THE chronic shortage of family-sized homes now facing the greater Dublin area – and, to some extent, in Cork and Galway cities – is the direct result of the greed of local authorities and the interference in the market by successive Fianna Fail-led governments that maintained tax incentives for property types no one wanted.
Local and central government policy over many years meant that, in the latter stages of the property boom, Ireland was churning out tens of thousands of homes annually that nobody wanted to live in – apart from the eastern European construction workers who had come here to build them.
When city families wanted family-sized semis, we were instead piling up stacks of tiny shoeboxes in less-desirable city and suburban areas – fuelled by ridiculous tax incentives.
Introduced to encourage city-centre revival in prior bad times, tax incentives for investor-led apartment developments were maintained until the end of the boom, even as property prices were increasing by double-digit percentages each year. The incentives continued because pro-development government parties were receiving big contributions to their coffers.
In the late '90s, local authorities (which had formerly charged development levies of €2,000 per unit built) suddenly realised they had a cash cow to milk. They cranked up the levies, in some cases up to €30,000 per dwelling.
To further capitalise on their cash earnings, local authorities did away with the long-standing '10 houses to the acre' formula.
By increasing densities and insisting on more apartments in each scheme, they could vastly crank up the unit numbers on site, and their earnings.

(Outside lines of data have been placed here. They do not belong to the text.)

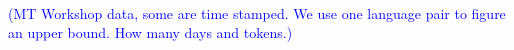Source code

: \documentclass{article}
\newcommand{\todo}[1]{\textcolor{blue}{(#1)}}
\begin{document}
\\

\todo{MT Workshop data, some are time stamped.  We use one language pair to figure an upper bound. How many days and tokens.}\\

\end{document}
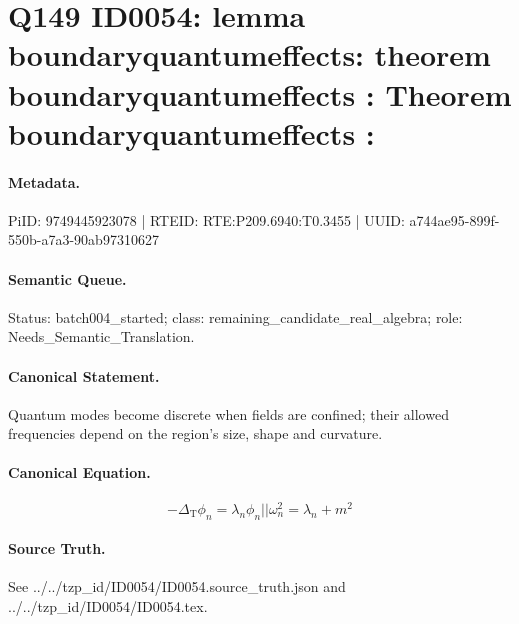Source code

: \section*{Q149 ID0054: lemma boundaryquantumeffects: theorem boundaryquantumeffects : Theorem boundaryquantumeffects :}
\paragraph{Metadata.}
PiID: 9749445923078 | RTEID: RTE:P209.6940:T0.3455 | UUID: a744ae95-899f-550b-a7a3-90ab97310627

\paragraph{Semantic Queue.}
Status: batch004\_started; class: remaining\_candidate\_real\_algebra; role: Needs\_Semantic\_Translation.

\paragraph{Canonical Statement.}
Quantum modes become discrete when fields are confined; their allowed frequencies depend on the region's size, shape and curvature.

\paragraph{Canonical Equation.}
\[
-\Delta_{\mathrm{T}}\phi_{n} = \lambda_{n}\phi_{n} || \omega_{n}^{2} = \lambda_{n} + m^{2}
\]

\paragraph{Source Truth.}
See ../../tzp\_id/ID0054/ID0054.source\_truth.json and ../../tzp\_id/ID0054/ID0054.tex.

Ultimately, the boom-time actions of local authorities and government meant that the tap on affordable new family homes was long ago turned off.
By mid-boom, city dwellers who wanted semis instead got shoebox apartments, while the semis they wanted so badly were being built in remote fields in the middle of nowhere. Then the crash kicked in.
With few new family homes constructed in our cities for a decade and almost none for five years, what did we expect?